14

I need to extract all subsequences of a time series/array of a given window. For example:

>>> ts = pd.Series([0, 1, 2, 3, 4, 5, 6, 7, 8, 9])
>>> window = 3
>>> subsequences(ts, window)
array([[0, 1, 2],
       [1, 2, 3],
       [2, 3, 4],
       [3, 4, 5],
       [4, 5, 6],
       [5, 6, 7],
       [5, 7, 8],
       [6, 8, 9]])

Naive methods that iterate over the sequence are of course expensive, for example:

def subsequences(ts, window):
    res = []
    for i in range(ts.size - window + 1):
        subts = ts[i:i+window]
        subts.reset_index(drop=True, inplace=True)
        subts.name = None
        res.append(subts)
    return pd.DataFrame(res)

I found a better way by copying the sequence, shifting it by a different value until the window is covered, and splitting the different sequences with reshape. Performance is around 100x better, because the for loop iterates over the window size, and not the sequence size:

def subsequences(ts, window):
    res = []
    for i in range(window):
        subts = ts.shift(-i)[:-(ts.size%window)].reshape((ts.size // window, window))
        res.append(subts)
    return pd.DataFrame(np.concatenate(res, axis=0))

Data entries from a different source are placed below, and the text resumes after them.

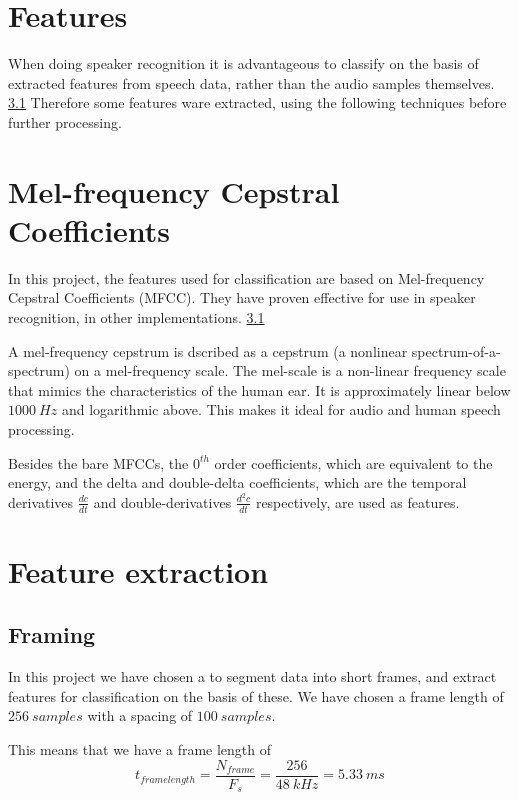 \section{Features}

When doing speaker recognition it is advantageous to classify on the basis of extracted features from speech data, rather than the audio samples themselves. \ref{} %
Therefore some features ware extracted, using the following techniques before further processing.

\section{Mel-frequency Cepstral Coefficients}
In this project, the features used for classification are based on Mel-frequency Cepstral Coefficients (MFCC).
They have proven effective for use in speaker recognition, in other implementations. \ref{}  %

A mel-frequency cepstrum is dscribed as a cepstrum (a nonlinear spectrum-of-a-spectrum) on a mel-frequency scale.
The mel-scale is a non-linear frequency scale that mimics the characteristics of the human ear.
It is approximately linear below $ 1000\ Hz $ and logarithmic above.
This makes it ideal for audio and human speech processing.

Besides the bare MFCCs, the $ 0^{th} $ order coefficients, which are equivalent to the energy, and the delta and double-delta coefficients, which are the temporal derivatives $ \frac{dc}{dt} $ and double-derivatives $\frac{d^2c}{dt}$ respectively, are used as features.


\section{Feature extraction}
\subsection{Framing}
In this project we have chosen a to segment data into short frames, and extract features for classification on the basis of these.
We have chosen a frame length of $ 256\ samples $ with a spacing of $ 100\ samples $.

This means that we have a frame length of
\begin{equation}
t_{frame length} = \dfrac{N_{frame}}{F_s} = \dfrac{256}{48\ kHz} = 5.33\ ms
\end{equation}

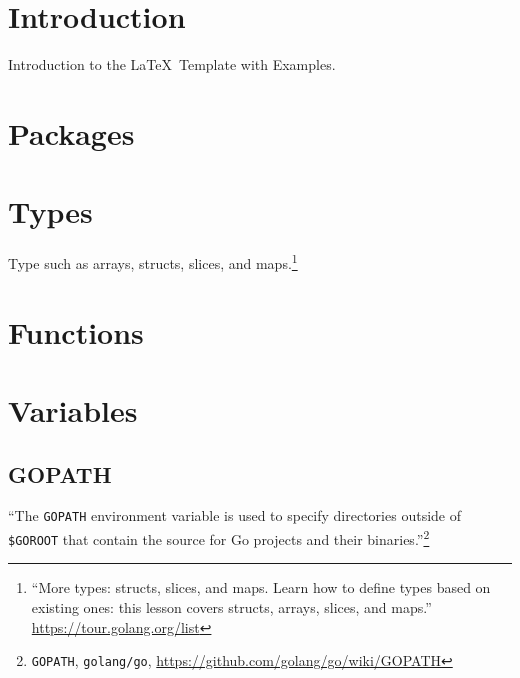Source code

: \documentclass[12pt,letterpaper,dvips]{article}
\begin{document}
\newpage
\section{Introduction}
Introduction to the \LaTeX\ Template with Examples.



\newpage
\section{Packages}


\newpage
\section{Types}
Type such as arrays, structs, slices, and maps.\footnote{``More
types: structs, slices, and maps.  Learn how to define types
based on existing ones: this lesson covers structs, arrays, slices,
and maps.''\\
\href{https://tour.golang.org/list}{https://tour.golang.org/list}}


\newpage
\section{Functions}


\newpage
\section{Variables}

\subsection{GOPATH}
``The \texttt{GOPATH} environment variable is used to specify
directories outside of \texttt{\$GOROOT} that contain the source
for Go projects and their binaries.''\footnote{\texttt{GOPATH},
\texttt{golang/go}, \href{https://github.com/golang/go/wiki/GOPATH}{https://github.com/golang/go/wiki/GOPATH}}
\end{document}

I've seen that pandas includes several rolling functions in the pandas.stats.moment module, and I guess what they do is somehow similar to the subsequencing problem. Is there anywhere in that module, or anywhere else in pandas to make this more efficient?

Thank you!

UPDATE (SOLUTION):

Based on @elyase answer, for this specific case there is a slightly simpler implementation, let me write it down here, and explain what it's doing:

def subsequences(ts, window):
    shape = (ts.size - window + 1, window)
    strides = ts.strides * 2
    return np.lib.stride_tricks.as_strided(ts, shape=shape, strides=strides)

Given the 1-D numpy array, we first compute the shape of the resulting array. We will have a row starting at each position of the array, with just the exception of the last few elements, at which starting them there wouldn't be enough elements next to complete the window.

See on the first example in this description, how the last number we start at is 6, because starting at 7, we can't create a window of three elements. So, the number of rows is the size minus the window plus one. The number of columns is simply the window.

Next, the tricky part is telling how to fill the resulting array, with the shape we just defined.

To do we consider that the first element will be the first. Then we need to specify two values (in a tuple of two integers as the argument to the parameter strides). The values specify the steps we need to do in the original array (the 1-D one) to fill the second (the 2-D one).

Consider a different example, where we want to implement the np.reshape function, from a 9 elements 1-D array, to a 3x3 array. The first element fills the first position, and then, the one at its right, would be the next on the 1-D array, so we move 1 step. Then, the tricky part, to fill the first element of the second row, we should do 3 steps, from the 0 to the 4, see:

>>> original = np.array([0, 1, 2, 3, 4, 5, 6, 7, 8])
>>> new = array([[0, 1, 2],
                 [3, 4, 5],
                 [6, 7, 8])]

So, to reshape, our steps for the two dimensions would be (1, 3). For our case, where it exists overlap, it is actually simpler. When we move right to fill the resulting array, we start at the next position in the 1-D array, and when we move right, again we get the next element, so 1 step, in the 1-D array. So, the steps would be (1, 1).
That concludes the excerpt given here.